I then showered and got dressed for work, making a point of putting on sneakers because my feet are achy from running yesterday; I probably need new running shoes, so I’ll pay attention to the signals my feet are sending and go shopping this weekend.
At work, I drank a glass of water and took regular breaks from my desk (usually to head for the bathroom, tiny-bladdered-freak that I am). Around 10, I snacked on some carrots and hummus, and two squares of dark chocolate. Tasty!
Lunch was pretty typical: ham and cheddar on whole wheat, a huge banana, a cookie (today was double chocolate chunk), and coffee. I took the stairs back up to my office because it’s faster than the elevators.
Mid-afternoon, I got peckish, so I had a granola bar and deeply regretted not packing cheese and crackers this morning because that’s what I really wanted. Oh, well. Sometimes I just have to eat what’s available when I’m hungry; I don’t always make perfect food matches.
I got home a little later than usual because it was my on-duty day at work and I had to see all the walk-in clients. It’s always super stressful and when I got home, I wanted nothing more than to pull on my comfys, pour a glass of wine, and spoon Little Dog. During my dieting days, I’d usually force myself to run even though I didn’t feel up to it, but these days I know my health isn’t just about my body; my spirit counts, too. So, a glass of shiraz, a Sudoku, and one sleepy wiener dog were healthy choices for me today.

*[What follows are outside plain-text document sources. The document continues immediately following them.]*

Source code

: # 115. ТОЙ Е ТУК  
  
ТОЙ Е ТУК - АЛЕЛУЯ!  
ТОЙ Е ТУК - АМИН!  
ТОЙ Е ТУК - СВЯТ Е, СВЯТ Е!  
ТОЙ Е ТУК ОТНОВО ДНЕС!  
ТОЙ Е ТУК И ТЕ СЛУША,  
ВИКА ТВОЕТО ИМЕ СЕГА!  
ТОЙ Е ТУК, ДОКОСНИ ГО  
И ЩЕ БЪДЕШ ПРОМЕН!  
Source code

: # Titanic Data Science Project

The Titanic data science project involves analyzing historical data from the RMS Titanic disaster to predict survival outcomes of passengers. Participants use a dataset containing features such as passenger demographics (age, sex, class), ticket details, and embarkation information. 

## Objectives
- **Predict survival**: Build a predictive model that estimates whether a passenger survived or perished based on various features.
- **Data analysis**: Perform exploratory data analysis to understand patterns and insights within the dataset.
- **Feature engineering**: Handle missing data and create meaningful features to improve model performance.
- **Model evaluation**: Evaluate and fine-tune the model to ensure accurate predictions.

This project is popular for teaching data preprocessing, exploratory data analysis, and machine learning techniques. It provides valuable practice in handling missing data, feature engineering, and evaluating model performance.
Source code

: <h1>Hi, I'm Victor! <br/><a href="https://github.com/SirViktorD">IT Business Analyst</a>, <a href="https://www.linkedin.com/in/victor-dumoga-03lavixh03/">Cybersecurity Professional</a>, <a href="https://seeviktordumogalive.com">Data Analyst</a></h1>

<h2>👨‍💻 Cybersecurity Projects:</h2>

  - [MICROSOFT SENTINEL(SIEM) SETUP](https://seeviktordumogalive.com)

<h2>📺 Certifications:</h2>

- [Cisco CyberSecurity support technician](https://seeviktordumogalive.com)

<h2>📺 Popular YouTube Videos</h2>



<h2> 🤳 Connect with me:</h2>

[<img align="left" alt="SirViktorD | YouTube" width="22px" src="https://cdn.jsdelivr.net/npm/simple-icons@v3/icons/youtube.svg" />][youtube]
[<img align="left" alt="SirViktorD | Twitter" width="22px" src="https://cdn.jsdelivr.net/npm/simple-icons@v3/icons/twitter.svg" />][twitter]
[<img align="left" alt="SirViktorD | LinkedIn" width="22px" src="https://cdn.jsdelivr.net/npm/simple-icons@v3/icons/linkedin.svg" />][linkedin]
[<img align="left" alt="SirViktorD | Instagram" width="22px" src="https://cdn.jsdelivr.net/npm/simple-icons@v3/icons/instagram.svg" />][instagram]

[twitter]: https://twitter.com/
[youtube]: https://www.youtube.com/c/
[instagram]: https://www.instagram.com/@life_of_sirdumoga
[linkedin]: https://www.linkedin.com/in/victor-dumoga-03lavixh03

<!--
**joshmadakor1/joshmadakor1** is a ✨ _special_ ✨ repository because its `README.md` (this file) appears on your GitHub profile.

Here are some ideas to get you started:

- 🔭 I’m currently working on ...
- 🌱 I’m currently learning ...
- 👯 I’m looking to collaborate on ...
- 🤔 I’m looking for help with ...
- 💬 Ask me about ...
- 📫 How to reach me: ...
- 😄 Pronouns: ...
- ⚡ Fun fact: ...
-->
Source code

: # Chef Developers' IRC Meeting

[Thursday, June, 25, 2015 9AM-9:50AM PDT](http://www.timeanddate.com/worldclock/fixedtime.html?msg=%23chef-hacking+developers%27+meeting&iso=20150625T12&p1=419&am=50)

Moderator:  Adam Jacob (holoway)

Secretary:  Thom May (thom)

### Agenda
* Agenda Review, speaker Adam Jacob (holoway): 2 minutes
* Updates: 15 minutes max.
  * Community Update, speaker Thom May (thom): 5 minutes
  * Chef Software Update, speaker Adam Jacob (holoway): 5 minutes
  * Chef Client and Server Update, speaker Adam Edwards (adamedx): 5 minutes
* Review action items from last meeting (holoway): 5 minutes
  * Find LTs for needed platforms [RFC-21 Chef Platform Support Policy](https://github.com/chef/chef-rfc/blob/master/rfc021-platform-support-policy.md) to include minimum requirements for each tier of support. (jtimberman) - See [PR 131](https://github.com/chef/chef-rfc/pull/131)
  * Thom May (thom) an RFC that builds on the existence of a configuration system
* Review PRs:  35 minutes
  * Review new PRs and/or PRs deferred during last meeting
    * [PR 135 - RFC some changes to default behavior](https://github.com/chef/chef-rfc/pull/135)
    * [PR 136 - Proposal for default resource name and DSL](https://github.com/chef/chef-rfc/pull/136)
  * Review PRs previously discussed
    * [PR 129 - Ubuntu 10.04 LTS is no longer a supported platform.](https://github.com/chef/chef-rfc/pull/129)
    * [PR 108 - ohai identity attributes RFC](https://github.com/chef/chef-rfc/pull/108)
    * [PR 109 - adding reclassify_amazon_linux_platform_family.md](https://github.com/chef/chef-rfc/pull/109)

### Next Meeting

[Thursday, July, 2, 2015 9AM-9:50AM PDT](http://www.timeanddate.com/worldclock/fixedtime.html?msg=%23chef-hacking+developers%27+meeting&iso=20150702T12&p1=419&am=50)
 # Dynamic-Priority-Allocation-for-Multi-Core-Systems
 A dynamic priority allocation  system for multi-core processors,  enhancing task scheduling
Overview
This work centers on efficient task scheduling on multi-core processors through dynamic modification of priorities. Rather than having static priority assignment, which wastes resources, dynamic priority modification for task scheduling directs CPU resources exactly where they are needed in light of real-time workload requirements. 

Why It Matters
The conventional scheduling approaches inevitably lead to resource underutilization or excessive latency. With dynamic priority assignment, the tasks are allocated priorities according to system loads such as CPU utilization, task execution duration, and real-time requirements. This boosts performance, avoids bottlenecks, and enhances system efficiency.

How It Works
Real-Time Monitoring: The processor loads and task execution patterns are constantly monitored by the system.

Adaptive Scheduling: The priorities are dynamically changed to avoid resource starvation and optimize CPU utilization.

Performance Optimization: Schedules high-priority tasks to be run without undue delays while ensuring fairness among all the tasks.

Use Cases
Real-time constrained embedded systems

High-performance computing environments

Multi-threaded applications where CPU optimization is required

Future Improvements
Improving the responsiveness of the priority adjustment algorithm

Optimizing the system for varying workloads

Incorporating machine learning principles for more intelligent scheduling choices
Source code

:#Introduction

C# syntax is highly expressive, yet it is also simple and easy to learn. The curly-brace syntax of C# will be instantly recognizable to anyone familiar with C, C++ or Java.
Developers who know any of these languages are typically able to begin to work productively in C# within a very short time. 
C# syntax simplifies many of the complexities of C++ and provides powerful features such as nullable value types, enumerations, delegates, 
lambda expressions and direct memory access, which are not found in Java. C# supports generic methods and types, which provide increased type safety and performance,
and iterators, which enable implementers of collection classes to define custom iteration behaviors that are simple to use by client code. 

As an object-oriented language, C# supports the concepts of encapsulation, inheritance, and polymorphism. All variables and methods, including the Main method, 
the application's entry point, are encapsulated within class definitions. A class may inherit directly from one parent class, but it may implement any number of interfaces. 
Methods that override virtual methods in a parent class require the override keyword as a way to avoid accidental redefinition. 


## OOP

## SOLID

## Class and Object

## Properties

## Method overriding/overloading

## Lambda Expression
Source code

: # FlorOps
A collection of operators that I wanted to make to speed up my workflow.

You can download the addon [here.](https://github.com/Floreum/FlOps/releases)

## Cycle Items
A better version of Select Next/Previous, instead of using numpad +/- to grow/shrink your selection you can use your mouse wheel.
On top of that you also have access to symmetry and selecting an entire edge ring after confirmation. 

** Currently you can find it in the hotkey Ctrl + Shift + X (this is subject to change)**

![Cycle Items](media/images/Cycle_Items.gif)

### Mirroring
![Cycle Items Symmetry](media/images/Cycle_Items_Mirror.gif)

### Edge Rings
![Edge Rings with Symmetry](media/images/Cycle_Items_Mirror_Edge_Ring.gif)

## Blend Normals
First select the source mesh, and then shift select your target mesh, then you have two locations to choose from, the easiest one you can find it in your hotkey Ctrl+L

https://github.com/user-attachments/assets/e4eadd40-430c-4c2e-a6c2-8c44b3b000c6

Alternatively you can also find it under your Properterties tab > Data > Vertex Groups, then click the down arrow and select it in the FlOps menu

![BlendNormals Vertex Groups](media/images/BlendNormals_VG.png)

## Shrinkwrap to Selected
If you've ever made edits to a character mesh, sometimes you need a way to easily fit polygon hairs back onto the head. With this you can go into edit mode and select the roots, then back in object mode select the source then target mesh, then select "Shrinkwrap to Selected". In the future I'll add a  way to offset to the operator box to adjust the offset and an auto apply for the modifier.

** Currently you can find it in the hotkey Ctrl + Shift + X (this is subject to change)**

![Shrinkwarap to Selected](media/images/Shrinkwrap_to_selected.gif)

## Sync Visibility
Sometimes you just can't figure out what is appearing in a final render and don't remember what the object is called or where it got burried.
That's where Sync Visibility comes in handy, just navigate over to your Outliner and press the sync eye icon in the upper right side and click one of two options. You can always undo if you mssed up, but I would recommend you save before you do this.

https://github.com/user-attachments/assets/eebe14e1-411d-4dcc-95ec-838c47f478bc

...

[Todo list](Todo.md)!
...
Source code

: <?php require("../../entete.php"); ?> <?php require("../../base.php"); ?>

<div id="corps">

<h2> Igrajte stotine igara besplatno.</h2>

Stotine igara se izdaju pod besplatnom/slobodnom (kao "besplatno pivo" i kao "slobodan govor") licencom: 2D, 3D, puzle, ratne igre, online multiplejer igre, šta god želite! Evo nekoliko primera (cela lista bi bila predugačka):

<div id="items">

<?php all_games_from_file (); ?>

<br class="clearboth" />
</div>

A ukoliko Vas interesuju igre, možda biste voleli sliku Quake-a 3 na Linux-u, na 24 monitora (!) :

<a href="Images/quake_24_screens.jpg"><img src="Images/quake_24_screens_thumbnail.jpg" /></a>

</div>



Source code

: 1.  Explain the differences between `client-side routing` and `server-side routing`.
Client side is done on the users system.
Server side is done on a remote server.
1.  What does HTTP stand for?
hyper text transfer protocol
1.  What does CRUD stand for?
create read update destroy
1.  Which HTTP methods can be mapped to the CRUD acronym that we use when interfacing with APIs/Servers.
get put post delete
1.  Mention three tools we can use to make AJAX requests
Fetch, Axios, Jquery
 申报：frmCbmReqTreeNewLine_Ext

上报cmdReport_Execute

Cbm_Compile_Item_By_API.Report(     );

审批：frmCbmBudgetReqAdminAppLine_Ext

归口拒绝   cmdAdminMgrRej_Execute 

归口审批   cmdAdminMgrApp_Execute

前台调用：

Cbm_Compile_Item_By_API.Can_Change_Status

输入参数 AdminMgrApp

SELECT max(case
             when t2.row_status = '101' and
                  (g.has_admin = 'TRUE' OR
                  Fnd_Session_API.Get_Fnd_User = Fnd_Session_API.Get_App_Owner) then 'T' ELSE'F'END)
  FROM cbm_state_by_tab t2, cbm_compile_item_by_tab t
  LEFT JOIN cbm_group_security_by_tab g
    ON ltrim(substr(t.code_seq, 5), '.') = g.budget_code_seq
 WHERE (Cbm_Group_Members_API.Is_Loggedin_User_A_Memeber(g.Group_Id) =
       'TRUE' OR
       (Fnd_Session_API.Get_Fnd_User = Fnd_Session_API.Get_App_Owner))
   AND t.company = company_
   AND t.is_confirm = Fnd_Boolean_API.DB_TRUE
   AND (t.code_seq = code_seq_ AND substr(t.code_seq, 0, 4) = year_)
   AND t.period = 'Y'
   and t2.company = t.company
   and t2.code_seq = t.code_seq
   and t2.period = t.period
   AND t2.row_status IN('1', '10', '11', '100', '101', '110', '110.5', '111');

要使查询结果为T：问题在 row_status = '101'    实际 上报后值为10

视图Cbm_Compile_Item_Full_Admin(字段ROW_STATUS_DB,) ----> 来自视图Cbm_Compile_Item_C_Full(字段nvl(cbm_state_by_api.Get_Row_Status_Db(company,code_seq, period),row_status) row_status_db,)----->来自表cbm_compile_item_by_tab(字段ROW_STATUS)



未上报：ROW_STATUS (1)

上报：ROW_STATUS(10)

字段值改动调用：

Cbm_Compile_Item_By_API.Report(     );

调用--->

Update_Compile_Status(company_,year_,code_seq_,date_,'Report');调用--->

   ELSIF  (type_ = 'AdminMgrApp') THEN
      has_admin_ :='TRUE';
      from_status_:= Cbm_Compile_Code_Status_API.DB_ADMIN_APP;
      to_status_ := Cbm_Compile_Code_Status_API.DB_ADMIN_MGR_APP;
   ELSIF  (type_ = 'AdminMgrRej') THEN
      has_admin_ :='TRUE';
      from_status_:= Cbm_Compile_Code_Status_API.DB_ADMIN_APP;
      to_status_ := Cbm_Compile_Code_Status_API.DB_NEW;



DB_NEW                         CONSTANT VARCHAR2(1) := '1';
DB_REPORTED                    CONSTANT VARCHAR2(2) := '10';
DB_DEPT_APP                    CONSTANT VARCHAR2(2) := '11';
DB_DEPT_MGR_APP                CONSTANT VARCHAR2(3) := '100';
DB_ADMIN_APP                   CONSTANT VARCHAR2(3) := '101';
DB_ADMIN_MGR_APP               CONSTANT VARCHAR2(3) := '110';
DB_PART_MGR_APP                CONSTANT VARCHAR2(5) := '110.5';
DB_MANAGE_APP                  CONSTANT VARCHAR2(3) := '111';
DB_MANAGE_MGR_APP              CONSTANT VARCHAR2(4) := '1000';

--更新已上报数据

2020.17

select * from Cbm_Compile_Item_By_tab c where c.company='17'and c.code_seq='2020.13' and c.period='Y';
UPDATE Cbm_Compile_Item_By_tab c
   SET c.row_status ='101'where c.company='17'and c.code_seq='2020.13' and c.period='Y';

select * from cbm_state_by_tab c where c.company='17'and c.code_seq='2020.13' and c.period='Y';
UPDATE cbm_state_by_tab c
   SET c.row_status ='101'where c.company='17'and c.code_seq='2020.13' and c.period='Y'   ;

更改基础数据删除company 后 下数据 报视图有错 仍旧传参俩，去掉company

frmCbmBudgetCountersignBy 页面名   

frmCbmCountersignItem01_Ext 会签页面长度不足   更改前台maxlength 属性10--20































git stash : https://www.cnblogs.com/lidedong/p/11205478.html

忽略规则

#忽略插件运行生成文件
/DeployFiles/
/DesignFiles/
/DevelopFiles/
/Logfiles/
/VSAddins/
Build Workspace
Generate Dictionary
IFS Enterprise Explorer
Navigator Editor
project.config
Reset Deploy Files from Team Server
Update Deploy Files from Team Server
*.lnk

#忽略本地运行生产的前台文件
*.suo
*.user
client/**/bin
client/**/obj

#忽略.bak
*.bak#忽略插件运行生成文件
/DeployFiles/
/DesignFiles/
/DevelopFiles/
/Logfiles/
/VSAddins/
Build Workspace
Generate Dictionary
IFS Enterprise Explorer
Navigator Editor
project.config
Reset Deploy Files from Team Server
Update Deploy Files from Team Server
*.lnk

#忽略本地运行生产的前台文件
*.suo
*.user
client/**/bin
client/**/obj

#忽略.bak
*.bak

Neither my husband nor I felt all that inspired at dinner, so we grilled some chicken and had it with brown rice, veggies, and a few fantastic strawberries. After dinner, I played a little Wii and then had my nightly ice cream. This week’s flavor is Turtle Brownie, and while my husband wasn’t looking, I dug out a few extra brownie chunks for my bowl. I felt pretty calm and centered today because I managed to eat all day without counting calories one time.
Today I took care of myself: by eating foods I liked, not foods I thought I should eat; by wearing comfortable clothing and shoes; by passing on formal exercise because it felt more punitive than pleasant; by getting enough rest; by engaging in activities that reduce rather than elevate my stress levels.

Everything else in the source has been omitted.